Abstract: Toll-like receptor-4 (TLR4), an important mediator of the innate immune response, is expressed in atherosclerotic lesions. The common single nucleotide exchange (Asp299Gly) of the TLR4 gene has been previously reported to impair TLR4 function and to be associated with a decreased risk of carotid atherosclerosis. Therefore, we aimed to detect the potential impact of TLR4 genotypes on the risk of cerebral ischemia. We studied the prevalence of two common polymorphisms of the TLR4 gene (Asp299Gly and Thr399Ile) in 3 independent study populations: (1.) in a cross-sectional study including 769 patients either with type 1 or type 2 diabetes mellitus, of whom 56 (7.2%) had a history of cerebral ischemia (study 1), (2.) a case-control study (study 2) including 128 consecutive patients with cerebral ischemia, mean age 60 +/- 10.9 years and 139 control subjects, and (3.) a case-control study (study 3) including 171 young adults aged < 50 years with cerebral ischemia and 204 control individuals. In all subjects, Asp299Gly and Thr399Ile were detected by restriction length analysis. The prevalence of the TLR4 genotypes was essentially the same between patients with cerebral ischemia and control subjects in all 3 study populations. Furthermore, there was also no association with the subgroup of atherosclerotic stroke in both case-control studies populations. Although TLR4 polymorphisms are associated with a decreased risk of carotid atherosclerotic lesions, our findings indicate that they do not influence the prevalence of cerebral ischemia. This implies that the Asp299Gly TLR4-allele might have a protective role in carotid atherosclerosis, but not in cerebral ischemia.

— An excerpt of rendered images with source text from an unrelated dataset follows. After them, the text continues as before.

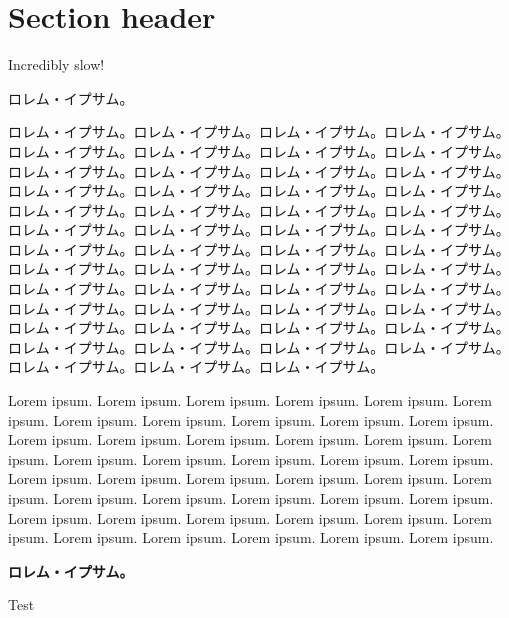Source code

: \documentclass{ltjarticle}
\begin{document}
\section{Section header}

Incredibly slow!

ロレム・イプサム。

ロレム・イプサム。ロレム・イプサム。ロレム・イプサム。ロレム・イプサム。ロレム・イプサム。ロレム・イプサム。ロレム・イプサム。ロレム・イプサム。ロレム・イプサム。ロレム・イプサム。ロレム・イプサム。ロレム・イプサム。ロレム・イプサム。ロレム・イプサム。ロレム・イプサム。ロレム・イプサム。ロレム・イプサム。ロレム・イプサム。ロレム・イプサム。ロレム・イプサム。ロレム・イプサム。ロレム・イプサム。ロレム・イプサム。ロレム・イプサム。ロレム・イプサム。ロレム・イプサム。ロレム・イプサム。ロレム・イプサム。ロレム・イプサム。ロレム・イプサム。ロレム・イプサム。ロレム・イプサム。ロレム・イプサム。ロレム・イプサム。ロレム・イプサム。ロレム・イプサム。ロレム・イプサム。ロレム・イプサム。ロレム・イプサム。ロレム・イプサム。ロレム・イプサム。ロレム・イプサム。ロレム・イプサム。ロレム・イプサム。ロレム・イプサム。ロレム・イプサム。ロレム・イプサム。ロレム・イプサム。ロレム・イプサム。ロレム・イプサム。ロレム・イプサム。

Lorem ipsum. Lorem ipsum. Lorem ipsum. Lorem ipsum. Lorem ipsum. Lorem ipsum. Lorem ipsum. Lorem ipsum. Lorem ipsum. Lorem ipsum. Lorem ipsum. Lorem ipsum. Lorem ipsum. Lorem ipsum. Lorem ipsum. Lorem ipsum. Lorem ipsum. Lorem ipsum. Lorem ipsum. Lorem ipsum. Lorem ipsum. Lorem ipsum. Lorem ipsum. Lorem ipsum. Lorem ipsum. Lorem ipsum. Lorem ipsum. Lorem ipsum. Lorem ipsum. Lorem ipsum. Lorem ipsum. Lorem ipsum. Lorem ipsum. Lorem ipsum. Lorem ipsum. Lorem ipsum. Lorem ipsum. Lorem ipsum. Lorem ipsum. Lorem ipsum. Lorem ipsum. Lorem ipsum. Lorem ipsum. Lorem ipsum.

\textbf{ロレム・イプサム。}

Test
\end{document}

5 Article Risk factors, outcome, and treatment in subtypes of ischemic stroke: the German stroke data bank. free! 2001

Grau AJ, Weimar C, Buggle F, Heinrich A, Goertler M, Neumaier S, Glahn J, Brandt T, Hacke W, Diener HC. · Department of Neurology, University of Heidelberg, Heidelberg, Germany. · Stroke. · Pubmed #11692017 links to  free full text

Abstract: BACKGROUND AND PURPOSE: Data on risk factors for etiologic subtypes of ischemic stroke are still scant. The aim of this study was to characterize stroke subtypes regarding risk factor profile, outcome, and current treatment strategies. METHODS: We analyzed data from 5017 patients with acute ischemic stroke (42.4% women, aged 65.9+/-14.1 years) who were enrolled in a large multicenter hospital-based stroke data bank. Standardized data assessment and stroke subtype classification were used by all centers. RESULTS: Sex and age distribution, major risk factors and comorbidities, recurrent stroke, treatment strategies, and outcome were all unevenly distributed among stroke subtypes (P<0.001, respectively). Cardioembolism, the most frequent etiology of stroke (25.6%), was particularly common in the elderly (those aged >70 years) and associated with an adverse outcome, a low rate of early stroke recurrence, and frequent use of thrombolytic therapy and intravenous anticoagulation. Large-artery atherosclerosis (20.9%), the most common cause of stroke in middle-aged patients (those aged 45 to 70 years), showed the highest male preponderance, highest rate of early stroke recurrence, and highest prevalence of previous transient ischemic attack, current smoking, and daily alcohol consumption among all subtypes. The highest prevalence of hypertension, diabetes mellitus, hypercholesterolemia, and obesity was found in small-vessel disease (20.5%), which, in turn, was associated with the lowest stroke severity and mortality. CONCLUSIONS: Our results foster the concept of ischemic stroke as a polyetiologic disease with marked differences between subtypes regarding risk factors and outcome. Therefore, studies involving risk factors of ischemic stroke should differentiate between etiologic stroke subtypes.